### Task objective:
Beginning with the line containing "live site: sk8.studio/play" and going on through the line containing "- Slides are", the lines below are to be returned exactly, pictures excluded and nothing added.

[Saved entries]
══════

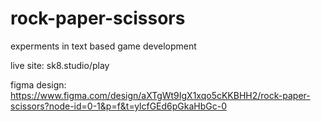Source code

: # rock-paper-scissors
experments in text based game development

live site: sk8.studio/play

figma design:
https://www.figma.com/design/aXTgWt9IgX1xqo5cKKBHH2/rock-paper-scissors?node-id=0-1&p=f&t=ylcfGEd6pGkaHbGc-0
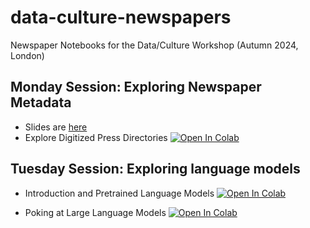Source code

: # data-culture-newspapers
Newspaper Notebooks for the Data/Culture Workshop (Autumn 2024, London)

## Monday Session: Exploring Newspaper Metadata

- Slides are [here](https://docs.google.com/presentation/d/1O8DxG8bdCIh818rqKIoWTt2i85AdrjNUzvY3ztxtmyY/edit?usp=sharing)
- Explore Digitized Press Directories <a target="_blank" href="https://colab.research.google.com/github/kasparvonbeelen/data-culture-newspapers/blob/main/Data_Culture_Autumn_Workshop_Explore_Mitchell.ipynb">
  <img src="https://colab.research.google.com/assets/colab-badge.svg" alt="Open In Colab"/>
</a>

## Tuesday Session: Exploring language models

- Introduction and Pretrained Language Models <a target="_blank" href="https://colab.research.google.com/github/kasparvonbeelen/data-culture-newspapers/blob/main/1_Introduction_and_PLMs.ipynb">
  <img src="https://colab.research.google.com/assets/colab-badge.svg" alt="Open In Colab"/>
</a>

- Poking at Large Language Models <a target="_blank" href="https://colab.research.google.com/github/kasparvonbeelen/data-culture-newspapers/blob/main/2_Poking_LLMs_with_HF.ipynb">
  <img src="https://colab.research.google.com/assets/colab-badge.svg" alt="Open In Colab"/>
</a>
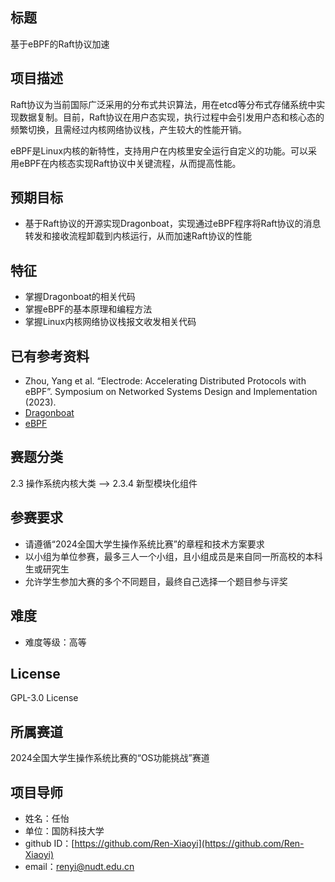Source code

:## 标题

基于eBPF的Raft协议加速

## 项目描述

Raft协议为当前国际广泛采用的分布式共识算法，用在etcd等分布式存储系统中实现数据复制。目前，Raft协议在用户态实现，执行过程中会引发用户态和核心态的频繁切换，且需经过内核网络协议栈，产生较大的性能开销。

eBPF是Linux内核的新特性，支持用户在内核里安全运行自定义的功能。可以采用eBPF在内核态实现Raft协议中关键流程，从而提高性能。

## 预期目标

- 基于Raft协议的开源实现Dragonboat，实现通过eBPF程序将Raft协议的消息转发和接收流程卸载到内核运行，从而加速Raft协议的性能

## 特征

- 掌握Dragonboat的相关代码
- 掌握eBPF的基本原理和编程方法
- 掌握Linux内核网络协议栈报文收发相关代码

## 已有参考资料

- Zhou, Yang et al. “Electrode: Accelerating Distributed Protocols with eBPF”. Symposium on Networked Systems Design and Implementation (2023).
- [Dragonboat](https://github.com/lni/dragonboat)
- [eBPF](https://ebpf:io)

## 赛题分类

2.3 操作系统内核大类  -->  2.3.4 新型模块化组件

## 参赛要求

- 请遵循“2024全国大学生操作系统比赛”的章程和技术方案要求
- 以小组为单位参赛，最多三人一个小组，且小组成员是来自同一所高校的本科生或研究生
- 允许学生参加大赛的多个不同题目，最终自己选择一个题目参与评奖

## 难度

- 难度等级：高等

## License

GPL-3.0 License

## 所属赛道

2024全国大学生操作系统比赛的“OS功能挑战”赛道

## 项目导师

- 姓名：任怡
- 单位：国防科技大学
- github ID：[https://github.com/Ren-Xiaoyi](https://github.com/Ren-Xiaoyi)
- email：[renyi@nudt.edu.cn](mailto:renyi@nudt.edu.cn)
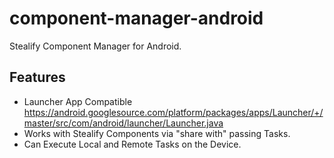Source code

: # component-manager-android
Stealify Component Manager for Android. 


## Features
- Launcher App Compatible https://android.googlesource.com/platform/packages/apps/Launcher/+/master/src/com/android/launcher/Launcher.java
- Works with Stealify Components via "share with" passing Tasks.
- Can Execute Local and Remote Tasks on the Device. 

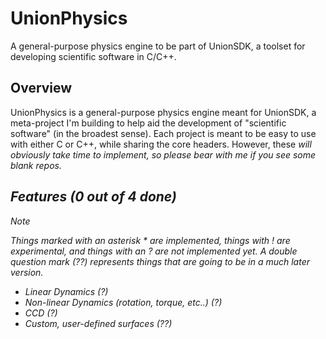 # UnionPhysics
A general-purpose physics engine to be part of UnionSDK, a toolset for developing scientific software in C/C++.

## Overview
UnionPhysics is a general-purpose physics engine meant for UnionSDK, a meta-project I'm building to help aid the development of
"scientific software" (in the broadest sense). Each project is meant to be easy to use with either C or C++, while sharing the core headers.
However, these <i>will obviously<i> take time to implement, so please bear with me if you see some blank repos.

## Features (0 out of 4 done)
> [!NOTE]
> Things marked with an asterisk * are implemented, things with ! are experimental, and things with an ? are not implemented yet.
> A double question mark (??) represents things that are going to be in a much later version.
- Linear Dynamics (?)
- Non-linear Dynamics (rotation, torque, etc..) (?)
- CCD (?)
- Custom, user-defined surfaces (??)

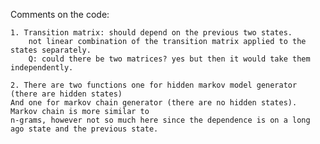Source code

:Comments on the code:

    1. Transition matrix: should depend on the previous two states.
        not linear combination of the transition matrix applied to the states separately.
        Q: could there be two matrices? yes but then it would take them independently.

    2. There are two functions one for hidden markov model generator (there are hidden states)
    And one for markov chain generator (there are no hidden states). Markov chain is more similar to
    n-grams, however not so much here since the dependence is on a long ago state and the previous state.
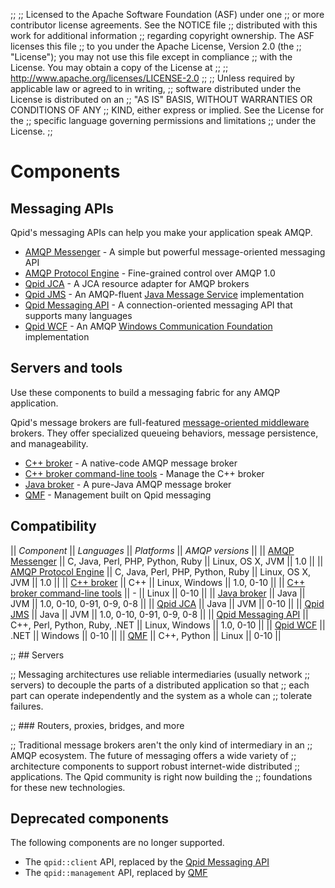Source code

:;;
;; Licensed to the Apache Software Foundation (ASF) under one
;; or more contributor license agreements.  See the NOTICE file
;; distributed with this work for additional information
;; regarding copyright ownership.  The ASF licenses this file
;; to you under the Apache License, Version 2.0 (the
;; "License"); you may not use this file except in compliance
;; with the License.  You may obtain a copy of the License at
;; 
;;   http://www.apache.org/licenses/LICENSE-2.0
;; 
;; Unless required by applicable law or agreed to in writing,
;; software distributed under the License is distributed on an
;; "AS IS" BASIS, WITHOUT WARRANTIES OR CONDITIONS OF ANY
;; KIND, either express or implied.  See the License for the
;; specific language governing permissions and limitations
;; under the License.
;;

# Components

## Messaging APIs

Qpid's messaging APIs can help you make your application speak AMQP.

 - [AMQP Messenger](messenger/index.html) - A simple but powerful message-oriented messaging API
 - [AMQP Protocol Engine](protocol-engine/index.html) - Fine-grained control over AMQP 1.0
 - [Qpid JCA](qpid-jca/index.html) - A JCA resource adapter for AMQP brokers
 - [Qpid JMS](qpid-jms/index.html) - An AMQP-fluent [Java Message Service](http://en.wikipedia.org/wiki/Java_Message_Service) implementation
 - [Qpid Messaging API](messaging-api/index.html) - A connection-oriented messaging API that supports many languages
 - [Qpid WCF](qpid-wcf/index.html) - An AMQP [Windows Communication Foundation](http://msdn.microsoft.com/en-us/library/ms731082.aspx) implementation

## Servers and tools

Use these components to build a messaging fabric for any AMQP
application.

Qpid's message brokers are full-featured [message-oriented
middleware](http://en.wikipedia.org/wiki/Message-oriented_middleware)
brokers.  They offer specialized queueing behaviors, message
persistence, and manageability.

 - [C++ broker](cpp-broker/index.html) - A native-code AMQP message broker
 - [C++ broker command-line tools](cpp-broker-tools/index.html) - Manage the C++ broker
 - [Java broker](java-broker/index.html) - A pure-Java AMQP message broker
 - [QMF](qmf/index.html) - Management built on Qpid messaging
 
## Compatibility

  || *Component* || *Languages* || *Platforms* || *AMQP versions* ||
  || [AMQP Messenger](@site-url@/components/messenger/index.html) || C, Java, Perl, PHP, Python, Ruby || Linux, OS X, JVM || 1.0 ||
  || [AMQP Protocol Engine](@site-url@/components/protocol-engine/index.html) || C, Java, Perl, PHP, Python, Ruby || Linux, OS X, JVM || 1.0 ||
  || [C++ broker](@site-url@/components/cpp-broker/index.html) || C++ || Linux, Windows || 1.0, 0-10 ||
  || [C++ broker command-line tools](@site-url@/components/cpp-broker-tools/index.html) || - || Linux || 0-10 ||
  || [Java broker](@site-url@/components/java-broker/index.html) || Java || JVM || 1.0, 0-10, 0-91, 0-9, 0-8 ||
  || [Qpid JCA](@site-url@/components/qpid-jca/index.html) || Java || JVM || 0-10 ||
  || [Qpid JMS](@site-url@/components/qpid-jms/index.html) || Java || JVM || 1.0, 0-10, 0-91, 0-9, 0-8 ||
  || [Qpid Messaging API](@site-url@/components/messaging-api/index.html) || C++, Perl, Python, Ruby, .NET || Linux, Windows || 1.0, 0-10 ||
  || [Qpid WCF](@site-url@/components/qpid-wcf/index.html) || .NET || Windows || 0-10 ||
  || [QMF](@site-url@/components/qmf/index.html) || C++, Python || Linux || 0-10 ||

;; ## Servers

;; Messaging architectures use reliable intermediaries (usually network
;; servers) to decouple the parts of a distributed application so that
;; each part can operate independently and the system as a whole can
;; tolerate failures.

;; ### Routers, proxies, bridges, and more

;; Traditional message brokers aren't the only kind of intermediary in an
;; AMQP ecosystem.  The future of messaging offers a wide variety of
;; architecture components to support robust internet-wide distributed
;; applications.  The Qpid community is right now building the
;; foundations for these new technologies.

## Deprecated components

The following components are no longer supported.

 - The `qpid::client` API, replaced by the [Qpid Messaging API](messaging-api/index.html)
 - The `qpid::management` API, replaced by [QMF](qmf/index.html)
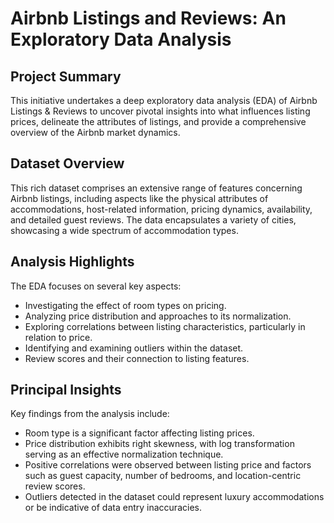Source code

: # Airbnb Listings and Reviews: An Exploratory Data Analysis

## Project Summary
This initiative undertakes a deep exploratory data analysis (EDA) of Airbnb Listings & Reviews to uncover pivotal insights into what influences listing prices, delineate the attributes of listings, and provide a comprehensive overview of the Airbnb market dynamics.

## Dataset Overview
This rich dataset comprises an extensive range of features concerning Airbnb listings, including aspects like the physical attributes of accommodations, host-related information, pricing dynamics, availability, and detailed guest reviews. The data encapsulates a variety of cities, showcasing a wide spectrum of accommodation types.

## Analysis Highlights
The EDA focuses on several key aspects:
- Investigating the effect of room types on pricing.
- Analyzing price distribution and approaches to its normalization.
- Exploring correlations between listing characteristics, particularly in relation to price.
- Identifying and examining outliers within the dataset.
- Review scores and their connection to listing features.

## Principal Insights
Key findings from the analysis include:
- Room type is a significant factor affecting listing prices.
- Price distribution exhibits right skewness, with log transformation serving as an effective normalization technique.
- Positive correlations were observed between listing price and factors such as guest capacity, number of bedrooms, and location-centric review scores.
- Outliers detected in the dataset could represent luxury accommodations or be indicative of data entry inaccuracies.
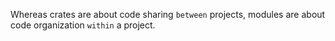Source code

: Whereas crates are about code sharing `between` projects, modules are about code
organization `within` a project.

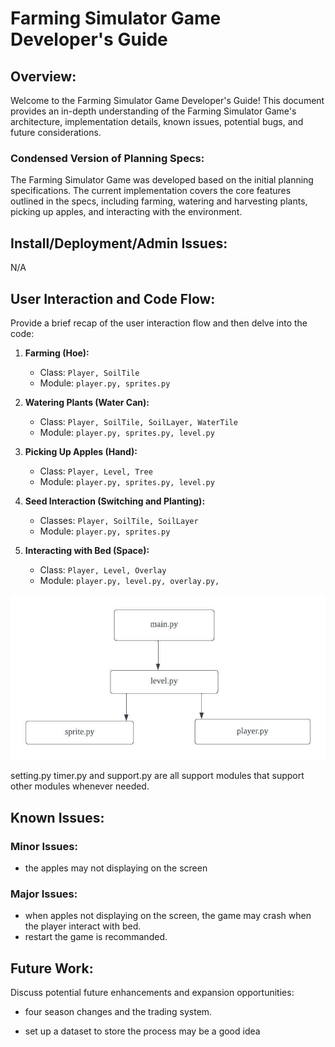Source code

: # Farming Simulator Game Developer's Guide

## Overview:

Welcome to the Farming Simulator Game Developer's Guide! This document provides an in-depth understanding of the Farming Simulator Game's architecture, implementation details, known issues, potential bugs, and future considerations.

### Condensed Version of Planning Specs:

The Farming Simulator Game was developed based on the initial planning specifications. The current implementation covers the core features outlined in the specs, including farming, watering and harvesting plants, picking up apples, and interacting with the environment.

## Install/Deployment/Admin Issues:

N/A

## User Interaction and Code Flow:

Provide a brief recap of the user interaction flow and then delve into the code:

1. **Farming (Hoe):**
   - Class: `Player, SoilTile`
   - Module: `player.py, sprites.py`

2. **Watering Plants (Water Can):**
   - Class: `Player, SoilTile, SoilLayer, WaterTile`
   - Module: `player.py, sprites.py, level.py`

3. **Picking Up Apples (Hand):**
   - Class: `Player, Level, Tree`
   - Module: `player.py, sprites.py, level.py`

4. **Seed Interaction (Switching and Planting):**
   - Classes: `Player, SoilTile, SoilLayer `
   - Module: `player.py, sprites.py`

5. **Interacting with Bed (Space):**
   - Class: `Player, Level, Overlay`
   - Module: `player.py, level.py, overlay.py, `

![Alt text](<Blank diagram.jpeg>)

setting.py timer.py and support.py are all support modules that support other modules whenever needed.

## Known Issues:

### Minor Issues:
- the apples may not displaying on the screen

### Major Issues:
- when apples not displaying on the screen, the game may crash when the player interact with bed.
- restart the game is recommanded.


## Future Work:

Discuss potential future enhancements and expansion opportunities:

- four season changes and the trading system.

- set up a dataset to store the process may be a good idea





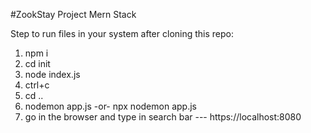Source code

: #ZookStay Project Mern Stack

Step to run files in your system after cloning this repo:
1. npm i
2. cd init
3. node index.js
4. ctrl+c
5. cd ..
6. nodemon app.js -or- npx nodemon app.js
7. go in the browser and type in search bar ---  https://localhost:8080

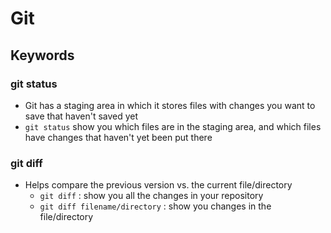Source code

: # Git

## Keywords

### git status
- Git has a staging area in which it stores files with changes you want to save that haven't saved yet
- `git status` show you which files are in the staging area, and which files have changes that haven't yet been put there

### git diff
- Helps compare the previous version vs. the current file/directory
    - `git diff` : show you all the changes in your repository
    - `git diff filename/directory` : show you changes in the file/directory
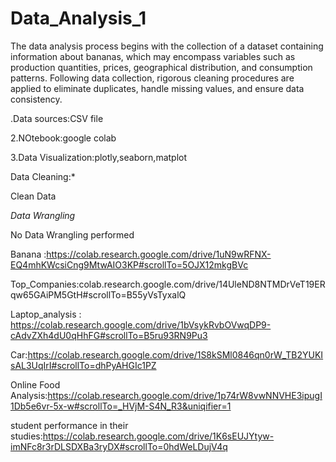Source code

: # Data_Analysis_1

The data analysis process begins with the collection of a dataset containing information about bananas, which may encompass variables such as production quantities, prices, geographical distribution, and consumption patterns. Following data collection, rigorous cleaning procedures are applied to eliminate duplicates, handle missing values, and ensure data consistency. 

.Data sources:CSV file

2.NOtebook:google colab

3.Data Visualization:plotly,seaborn,matplot

Data Cleaning:*

Clean Data

*Data Wrangling*

No Data Wrangling performed

  Banana :https://colab.research.google.com/drive/1uN9wRFNX-EQ4mhKWcsiCng9MtwAIO3KP#scrollTo=5OJX12mkgBVc

  
  Top_Companies:colab.research.google.com/drive/14UleND8NTMDrVeT19ERqw65GAiPM5GtH#scrollTo=B55yVsTyxalQ

  
  Laptop_analysis : https://colab.research.google.com/drive/1bVsykRvbOVwqDP9-cAdvZXh4dU0qHhFG#scrollTo=B5ru93RN9Pu3

  Car:https://colab.research.google.com/drive/1S8kSMl0846qn0rW_TB2YUKIsAL3UqIrI#scrollTo=dhPyAHGIc1PZ
  
  Online Food Analysis:https://colab.research.google.com/drive/1p74rW8vwNNVHE3ipugI1Db5e6vr-5x-w#scrollTo=_HVjM-S4N_R3&uniqifier=1

  student performance in their studies:https://colab.research.google.com/drive/1K6sEUJYtyw-imNFc8r3rDLSDXBa3ryDX#scrollTo=0hdWeLDujV4q




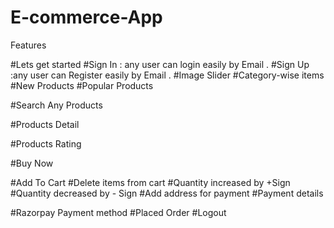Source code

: # E-commerce-App
Features

#Lets get started
#Sign In : any user can login easily by Email .
#Sign Up :any user can Register easily by Email .
#Image Slider
#Category-wise items
#New Products
#Popular Products

#Search Any Products

#Products Detail

#Products Rating 

#Buy Now

#Add To Cart
#Delete items from cart
#Quantity increased by +Sign 
#Quantity decreased by - Sign
#Add address for payment
#Payment details

#Razorpay Payment method
#Placed Order
#Logout
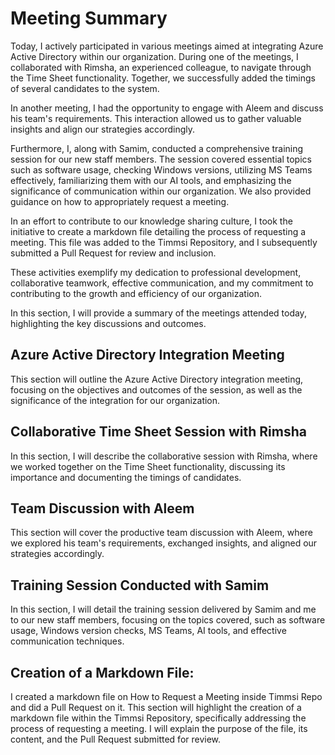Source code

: # Meeting Summary

Today, I actively participated in various meetings aimed at integrating Azure Active Directory within our organization. During one of the meetings, I collaborated with Rimsha, an experienced colleague, to navigate through the Time Sheet functionality. Together, we successfully added the timings of several candidates to the system.

In another meeting, I had the opportunity to engage with Aleem and discuss his team's requirements. This interaction allowed us to gather valuable insights and align our strategies accordingly.

Furthermore, I, along with Samim, conducted a comprehensive training session for our new staff members. The session covered essential topics such as software usage, checking Windows versions, utilizing MS Teams effectively, familiarizing them with our AI tools, and emphasizing the significance of communication within our organization. We also provided guidance on how to appropriately request a meeting.

In an effort to contribute to our knowledge sharing culture, I took the initiative to create a markdown file detailing the process of requesting a meeting. This file was added to the Timmsi Repository, and I subsequently submitted a Pull Request for review and inclusion.

These activities exemplify my dedication to professional development, collaborative teamwork, effective communication, and my commitment to contributing to the growth and efficiency of our organization.

In this section, I will provide a summary of the meetings attended today, highlighting the key discussions and outcomes.

## Azure Active Directory Integration Meeting
This section will outline the Azure Active Directory integration meeting, focusing on the objectives and outcomes of the session, as well as the significance of the integration for our organization.

## Collaborative Time Sheet Session with Rimsha
In this section, I will describe the collaborative session with Rimsha, where we worked together on the Time Sheet functionality, discussing its importance and documenting the timings of candidates.

## Team Discussion with Aleem
This section will cover the productive team discussion with Aleem, where we explored his team's requirements, exchanged insights, and aligned our strategies accordingly.

## Training Session Conducted with Samim
In this section, I will detail the training session delivered by Samim and me to our new staff members, focusing on the topics covered, such as software usage, Windows version checks, MS Teams, AI tools, and effective communication techniques.

## Creation of a Markdown File: 
I created a markdown file on How to Request a Meeting inside Timmsi Repo and did a Pull Request on it. This section will highlight the creation of a markdown file within the Timmsi Repository, specifically addressing the process of requesting a meeting. I will explain the purpose of the file, its content, and the Pull Request submitted for review.
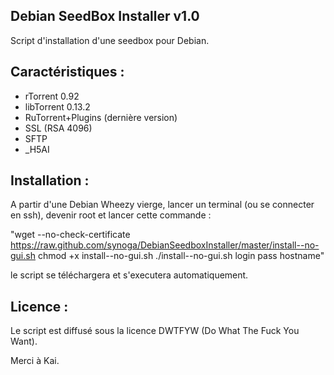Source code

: Debian SeedBox Installer v1.0
------------------------------------------------

Script d'installation d'une seedbox pour Debian.


Caractéristiques :
--------------------

- rTorrent 0.92
- libTorrent 0.13.2
- RuTorrent+Plugins (dernière version)
- SSL (RSA 4096)
- SFTP
- _H5AI



Installation :
--------------

A partir d'une Debian Wheezy vierge, lancer un terminal (ou se connecter en ssh), devenir root et lancer cette commande :

"wget --no-check-certificate https://raw.github.com/synoga/DebianSeedboxInstaller/master/install--no-gui.sh
chmod +x install--no-gui.sh
./install--no-gui.sh login pass hostname"

le script se téléchargera et s'executera automatiquement.

Licence :
----------------

Le script est diffusé sous la licence DWTFYW (Do What The Fuck You Want).

Merci à Kai.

══════

### Expected answer:
live site: sk8.studio/play

figma design:
https://www.figma.com/design/aXTgWt9IgX1xqo5cKKBHH2/rock-paper-scissors?node-id=0-1&p=f&t=ylcfGEd6pGkaHbGc-0
Source code

: # data-culture-newspapers
Newspaper Notebooks for the Data/Culture Workshop (Autumn 2024, London)

## Monday Session: Exploring Newspaper Metadata

- Slides are [here](https://docs.google.com/presentation/d/1O8DxG8bdCIh818rqKIoWTt2i85AdrjNUzvY3ztxtmyY/edit?usp=sharing)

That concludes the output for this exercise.